# Extracting keypoints from videos

We will use the following models to extract keypoints:

* MoveNet (2D)
* MediaPipe Pose Landmarker (3D)

In [1]:
import tensorflow as tf
import tensorflow_hub as tf_hub
import mediapipe as mp
from mediapipe.tasks import python
from mediapipe.tasks.python import vision
import numpy as np
import pandas as pd
import imageio
import matplotlib.pyplot as plt
from pathlib import Path

2026-02-06 02:14:06.419080: I external/local_xla/xla/tsl/cuda/cudart_stub.cc:31] Could not find cuda drivers on your machine, GPU will not be used.
2026-02-06 02:14:06.695821: I tensorflow/core/platform/cpu_feature_guard.cc:210] This TensorFlow binary is optimized to use available CPU instructions in performance-critical operations.
To enable the following instructions: AVX2 FMA, in other operations, rebuild TensorFlow with the appropriate compiler flags.
2026-02-06 02:14:08.392519: I external/local_xla/xla/tsl/cuda/cudart_stub.cc:31] Could not find cuda drivers on your machine, GPU will not be used.
  from pkg_resources import parse_version


## MoveNet (2D)

In [2]:
# Helper functions

KEYPOINT_DICT = {
  'nose': 0,
  'left_eye': 1,
  'right_eye': 2,
  'left_ear': 3,
  'right_ear': 4,
  'left_shoulder': 5,
  'right_shoulder': 6,
  'left_elbow': 7,
  'right_elbow': 8,
  'left_wrist': 9,
  'right_wrist': 10,
  'left_hip': 11,
  'right_hip': 12,
  'left_knee': 13,
  'right_knee': 14,
  'left_ankle': 15,
  'right_ankle': 16
}

# Cropping algorithm to improve detection accuracy (source: https://www.tensorflow.org/hub/tutorials/movenet)

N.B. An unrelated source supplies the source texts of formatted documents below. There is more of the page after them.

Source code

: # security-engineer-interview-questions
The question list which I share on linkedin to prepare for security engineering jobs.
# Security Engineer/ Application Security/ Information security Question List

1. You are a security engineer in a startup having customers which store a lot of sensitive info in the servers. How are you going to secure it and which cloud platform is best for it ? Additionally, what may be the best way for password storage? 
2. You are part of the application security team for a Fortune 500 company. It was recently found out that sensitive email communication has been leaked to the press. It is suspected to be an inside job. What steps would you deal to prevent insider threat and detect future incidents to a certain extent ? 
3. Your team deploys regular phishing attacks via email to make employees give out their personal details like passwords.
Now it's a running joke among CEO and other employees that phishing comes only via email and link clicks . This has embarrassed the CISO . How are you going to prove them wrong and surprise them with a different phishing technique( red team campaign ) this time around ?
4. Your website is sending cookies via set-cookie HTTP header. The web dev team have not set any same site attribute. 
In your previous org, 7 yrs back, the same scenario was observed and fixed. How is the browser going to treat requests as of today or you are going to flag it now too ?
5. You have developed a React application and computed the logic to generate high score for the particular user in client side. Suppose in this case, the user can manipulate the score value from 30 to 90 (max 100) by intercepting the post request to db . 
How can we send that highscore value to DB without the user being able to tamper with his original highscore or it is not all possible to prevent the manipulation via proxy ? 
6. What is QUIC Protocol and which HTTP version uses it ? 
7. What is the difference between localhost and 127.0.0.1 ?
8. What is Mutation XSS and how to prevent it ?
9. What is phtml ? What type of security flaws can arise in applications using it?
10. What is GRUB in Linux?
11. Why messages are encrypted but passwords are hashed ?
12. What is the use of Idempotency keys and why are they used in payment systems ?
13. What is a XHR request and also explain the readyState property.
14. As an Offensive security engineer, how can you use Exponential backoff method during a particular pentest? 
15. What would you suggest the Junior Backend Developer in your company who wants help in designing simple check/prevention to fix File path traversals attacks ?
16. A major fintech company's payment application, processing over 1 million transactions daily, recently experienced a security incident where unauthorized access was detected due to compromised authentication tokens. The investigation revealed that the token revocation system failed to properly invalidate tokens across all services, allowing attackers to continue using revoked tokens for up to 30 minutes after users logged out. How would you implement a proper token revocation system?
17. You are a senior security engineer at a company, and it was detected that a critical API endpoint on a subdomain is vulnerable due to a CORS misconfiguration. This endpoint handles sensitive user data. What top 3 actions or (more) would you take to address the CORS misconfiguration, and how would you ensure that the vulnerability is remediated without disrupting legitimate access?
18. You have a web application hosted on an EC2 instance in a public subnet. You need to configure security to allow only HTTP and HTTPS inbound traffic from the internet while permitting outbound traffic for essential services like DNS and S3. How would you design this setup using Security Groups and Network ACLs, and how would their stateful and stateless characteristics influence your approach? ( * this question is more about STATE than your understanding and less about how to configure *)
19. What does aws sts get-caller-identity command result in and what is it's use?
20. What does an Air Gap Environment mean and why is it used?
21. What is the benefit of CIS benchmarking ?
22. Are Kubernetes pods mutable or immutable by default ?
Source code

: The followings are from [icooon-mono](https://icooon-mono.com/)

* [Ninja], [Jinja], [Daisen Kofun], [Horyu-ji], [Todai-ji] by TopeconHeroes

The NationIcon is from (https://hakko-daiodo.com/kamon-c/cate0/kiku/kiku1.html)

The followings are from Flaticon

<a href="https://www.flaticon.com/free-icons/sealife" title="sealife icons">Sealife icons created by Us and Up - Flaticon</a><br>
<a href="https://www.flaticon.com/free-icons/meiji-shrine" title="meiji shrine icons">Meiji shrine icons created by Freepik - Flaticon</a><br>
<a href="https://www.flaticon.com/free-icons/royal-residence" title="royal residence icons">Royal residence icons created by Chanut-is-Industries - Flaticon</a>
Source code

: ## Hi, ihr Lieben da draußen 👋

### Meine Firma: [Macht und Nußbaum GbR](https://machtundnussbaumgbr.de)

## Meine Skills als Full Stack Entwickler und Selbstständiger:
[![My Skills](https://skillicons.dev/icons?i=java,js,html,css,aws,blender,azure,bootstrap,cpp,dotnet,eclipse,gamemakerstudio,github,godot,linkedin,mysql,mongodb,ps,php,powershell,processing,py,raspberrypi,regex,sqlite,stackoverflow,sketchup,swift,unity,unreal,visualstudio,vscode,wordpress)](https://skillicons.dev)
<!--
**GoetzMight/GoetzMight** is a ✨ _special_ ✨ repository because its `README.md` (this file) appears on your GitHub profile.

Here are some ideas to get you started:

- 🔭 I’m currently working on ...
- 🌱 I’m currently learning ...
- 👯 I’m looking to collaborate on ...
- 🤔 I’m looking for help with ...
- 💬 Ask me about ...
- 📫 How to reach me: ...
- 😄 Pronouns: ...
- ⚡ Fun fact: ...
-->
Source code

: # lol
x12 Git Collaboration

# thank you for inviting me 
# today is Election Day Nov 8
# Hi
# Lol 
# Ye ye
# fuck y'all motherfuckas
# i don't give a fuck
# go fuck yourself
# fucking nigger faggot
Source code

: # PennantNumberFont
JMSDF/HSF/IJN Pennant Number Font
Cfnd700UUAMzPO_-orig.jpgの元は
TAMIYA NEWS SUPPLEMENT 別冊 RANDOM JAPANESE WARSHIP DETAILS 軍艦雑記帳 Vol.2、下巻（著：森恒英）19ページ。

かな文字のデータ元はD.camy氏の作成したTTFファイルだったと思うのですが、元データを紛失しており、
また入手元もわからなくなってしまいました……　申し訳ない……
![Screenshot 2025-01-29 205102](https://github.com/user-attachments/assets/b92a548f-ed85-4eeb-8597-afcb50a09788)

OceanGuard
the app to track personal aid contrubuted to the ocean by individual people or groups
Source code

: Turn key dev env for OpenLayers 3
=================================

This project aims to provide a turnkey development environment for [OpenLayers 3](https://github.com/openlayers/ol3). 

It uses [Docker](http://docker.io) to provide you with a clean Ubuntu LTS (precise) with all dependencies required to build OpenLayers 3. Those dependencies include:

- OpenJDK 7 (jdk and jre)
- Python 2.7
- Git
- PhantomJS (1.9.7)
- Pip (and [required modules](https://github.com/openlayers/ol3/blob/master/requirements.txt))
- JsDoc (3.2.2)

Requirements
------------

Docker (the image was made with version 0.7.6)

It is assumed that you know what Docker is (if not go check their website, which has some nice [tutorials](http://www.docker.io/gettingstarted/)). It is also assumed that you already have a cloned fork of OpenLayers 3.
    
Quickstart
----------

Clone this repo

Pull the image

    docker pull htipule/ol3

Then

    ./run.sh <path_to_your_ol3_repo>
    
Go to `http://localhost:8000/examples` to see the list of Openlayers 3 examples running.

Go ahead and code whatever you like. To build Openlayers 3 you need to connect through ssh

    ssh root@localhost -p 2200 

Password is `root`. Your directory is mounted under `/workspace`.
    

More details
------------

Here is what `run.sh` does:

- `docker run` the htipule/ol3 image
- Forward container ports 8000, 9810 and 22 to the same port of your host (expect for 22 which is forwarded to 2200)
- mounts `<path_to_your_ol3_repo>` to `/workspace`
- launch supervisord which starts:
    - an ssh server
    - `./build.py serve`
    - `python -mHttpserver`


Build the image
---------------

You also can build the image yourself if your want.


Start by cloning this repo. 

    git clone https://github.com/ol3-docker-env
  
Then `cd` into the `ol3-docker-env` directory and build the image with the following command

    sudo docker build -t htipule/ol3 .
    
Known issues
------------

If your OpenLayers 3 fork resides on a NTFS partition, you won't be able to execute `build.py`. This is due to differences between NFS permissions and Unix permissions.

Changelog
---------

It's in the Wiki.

MIN_CROP_KEYPOINT_SCORE = 0.2

def init_crop_region(image_height, image_width):
  if image_width > image_height:
    box_height = image_width / image_height
    box_width = 1.0
    y_min = (image_height / 2 - image_width / 2) / image_height
    x_min = 0.0
  else:
    box_height = 1.0
    box_width = image_height / image_width
    y_min = 0.0
    x_min = (image_width / 2 - image_height / 2) / image_width

  return {
    'y_min': y_min,
    'x_min': x_min,
    'y_max': y_min + box_height,
    'x_max': x_min + box_width,
    'height': box_height,
    'width': box_width
  }

def torso_visible(keypoints):
  return ((keypoints[0, 0, KEYPOINT_DICT['left_hip'], 2] >
           MIN_CROP_KEYPOINT_SCORE or
          keypoints[0, 0, KEYPOINT_DICT['right_hip'], 2] >
           MIN_CROP_KEYPOINT_SCORE) and
          (keypoints[0, 0, KEYPOINT_DICT['left_shoulder'], 2] >
           MIN_CROP_KEYPOINT_SCORE or
          keypoints[0, 0, KEYPOINT_DICT['right_shoulder'], 2] >
           MIN_CROP_KEYPOINT_SCORE))

def determine_torso_and_body_range(keypoints, target_keypoints, center_y, center_x):
  torso_joints = ['left_shoulder', 'right_shoulder', 'left_hip', 'right_hip']
  max_torso_yrange = 0.0
  max_torso_xrange = 0.0
  for joint in torso_joints:
    dist_y = abs(center_y - target_keypoints[joint][0])
    dist_x = abs(center_x - target_keypoints[joint][1])
    if dist_y > max_torso_yrange:
      max_torso_yrange = dist_y
    if dist_x > max_torso_xrange:
      max_torso_xrange = dist_x

  max_body_yrange = 0.0
  max_body_xrange = 0.0
  for joint in KEYPOINT_DICT.keys():
    if keypoints[0, 0, KEYPOINT_DICT[joint], 2] < MIN_CROP_KEYPOINT_SCORE:
      continue
    dist_y = abs(center_y - target_keypoints[joint][0]);
    dist_x = abs(center_x - target_keypoints[joint][1]);
    if dist_y > max_body_yrange:
      max_body_yrange = dist_y

    if dist_x > max_body_xrange:
      max_body_xrange = dist_x

  return [max_torso_yrange, max_torso_xrange, max_body_yrange, max_body_xrange]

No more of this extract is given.